▶ Requirement
For each line below that contains the string "trail", copy that line.

***** Provided material

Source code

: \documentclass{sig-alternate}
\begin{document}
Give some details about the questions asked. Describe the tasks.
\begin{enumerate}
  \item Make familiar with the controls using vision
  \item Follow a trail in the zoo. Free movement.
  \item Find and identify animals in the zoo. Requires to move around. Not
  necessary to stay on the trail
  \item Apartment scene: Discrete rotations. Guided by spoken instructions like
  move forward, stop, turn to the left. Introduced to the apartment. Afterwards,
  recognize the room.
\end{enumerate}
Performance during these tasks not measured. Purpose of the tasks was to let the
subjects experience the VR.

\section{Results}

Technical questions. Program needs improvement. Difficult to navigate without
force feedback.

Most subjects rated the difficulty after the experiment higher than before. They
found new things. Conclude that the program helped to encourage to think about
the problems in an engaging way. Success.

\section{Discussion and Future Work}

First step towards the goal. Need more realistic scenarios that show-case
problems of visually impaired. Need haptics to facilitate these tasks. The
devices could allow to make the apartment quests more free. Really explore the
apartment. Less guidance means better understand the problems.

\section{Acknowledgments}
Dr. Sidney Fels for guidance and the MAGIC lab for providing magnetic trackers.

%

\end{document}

**********

▶ Result
  \item Follow a trail in the zoo. Free movement.
  necessary to stay on the trail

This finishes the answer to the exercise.